Toplumlarda inançsal bazda peygamberler, veliler yani kutsal olarak değerlendirilen İnsan-ı Kâmil’ler, Mürşid-i Kâmil’ler birer aydınlatıcı olmuşlardır. Yaşadıkları/ulaştıkları manevi derecelerini kendi dillerince anlattıkları gibi yaşatmışlardır da. Şeyh Hüseyin Ahlati ile tanışana kadar bu bilgiyi dolaylı alan Şeyh Bedreddin, Şeyhinin öncülüğünde ölmeden önce ölme mertebesine erişerek bire bir yaşamıştır. O zamana kadar olan şüphelerini gidermiş, kendi gerçekliğine ulaşınca daha önce doğru bildiği yanlışlarından kendisini, önceki yorumlarını kaleme aldığı kitaplarını Nil nehirine dökmesi gibi bir gecede sıyırıp atmıştır. Tebriz’li Şems ve Mevlana, Abdal Musa Sultan-Kaygusuz Abdal Sultan, Taptuk Emre-Yunus Emre gibi örnekleri yüzlerce binlerceye çoğaltabiliriz.

Alevilik inancına ve öğretisine göre insan, inançsal bazda ki bilinmeyenleri ancak olgunluk evresine ulaşınca öğrenir. Bu bile aşama aşamadır. Yani Kâmil insan olmak bile son durak değildir. İnsan-ı Kâmil mertebesine kadar ancak görürsün bilirsin. Yani gerçeğin bilgisine ulaşılır ama kendisi olunmaz. Balı tadarak öğrenmek gibi. Mürşid-i Kâmil derecesinde ise, balı yapan arı, özünü veren binbir çiçek, demini olduran petek ve tadına bakan insan hepsinin kendisi olursun. Nasıl oluşunun yanıtı dört kapı kırk makamı derinlemesine yaşayarak, arayıp bularak. Yana yana (kişisel toplumsal acılar ve bu sevda uğrunda kazanılan erdem)döne döne (ulaşılan bilgileri karşıtları ile kavrayarak anlamlaştırmak, bunlar ile bütünleşmek), “hal”dan “hal”a geçerek olgunlaşarak.
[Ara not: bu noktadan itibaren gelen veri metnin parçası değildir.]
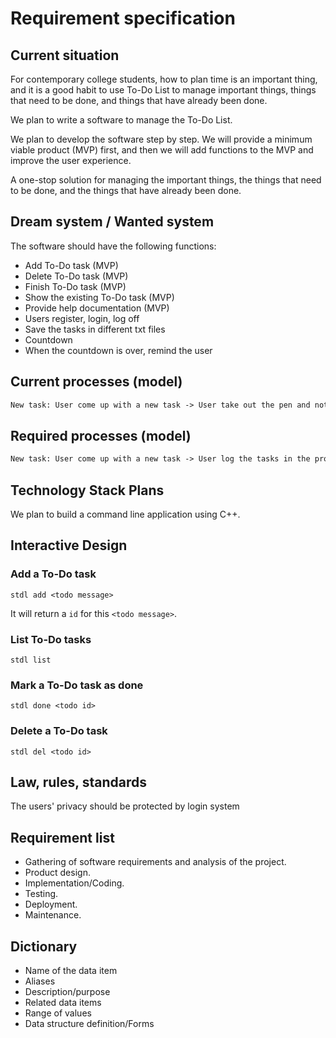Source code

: # Requirement specification

## Current situation


For contemporary college students, how to plan time is an important thing, and it is a good habit to use To-Do List to manage important things, things that need to be done, and things that have already been done.


We plan to write a software to manage the To-Do List.


We plan to develop the software step by step. We will provide a minimum viable product (MVP) first, and then we will add functions to the MVP and improve the user experience.


A one-stop solution for managing the important things, the things that need to be done, and the things that have already been done.

## Dream system / Wanted system

The software should have the following functions:

- Add To-Do task (MVP)
- Delete To-Do task (MVP)
- Finish To-Do task (MVP)
- Show the existing To-Do task (MVP)
- Provide help documentation (MVP)
- Users register, login, log off
- Save the tasks in different txt files
- Countdown
- When the countdown is over, remind the user

## Current processes (model)

```txt
New task: User come up with a new task -> User take out the pen and notebook -> user write it down
```

## Required processes (model)

```txt
New task: User come up with a new task -> User log the tasks in the programe -> Save the tasks into a file
```

## Technology Stack Plans

We plan to build a command line application using C++.

## Interactive Design

### Add a To-Do task

```shell
stdl add <todo message>
```

It will return a `id` for this `<todo message>`.

### List To-Do tasks

```shell
stdl list
```

### Mark a To-Do task as done

```shell
stdl done <todo id>
```

### Delete a To-Do task

```shell
stdl del <todo id>
```

## Law, rules, standards

The users' privacy should be protected by login system

## Requirement list

- Gathering of software requirements and analysis of the project.
- Product design.
- Implementation/Coding.
- Testing.
- Deployment.
- Maintenance.

## Dictionary

- Name of the data item
- Aliases
- Description/purpose
- Related data items
- Range of values
- Data structure definition/Forms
İşte bu aşamaya gelmiş insanların ne cehennem korkuları olur, ne de cennet sevgisi mutluluğu. Bundan dolayı Yunus Emre gibi önceleri, cennetin güzelliklerini anlatanlar sonraları “bana seni gerek seni” diyerek aşk ile yanarlar. Ya da Kaygusuz Abdal Sultan gibi Tanrı’yı kendi cennetine götürmek için,
“Duydum köprü yaptırmışsın
Has kulların geçsin diye
Onlar şöylecene dursun
Yiğit isen sen geç tanrı”
gibi sözleri ile çıkarcılığın gereksizliğini yobazlığı yererek anlatırlar. Çünkü onlar asıl bilinmesi gerekeni bilmişler, mutlak ulaşılması gereken yere ulaşmışlardır. Korkusuz ve endişesiz olmaları da bundan dolayıdır.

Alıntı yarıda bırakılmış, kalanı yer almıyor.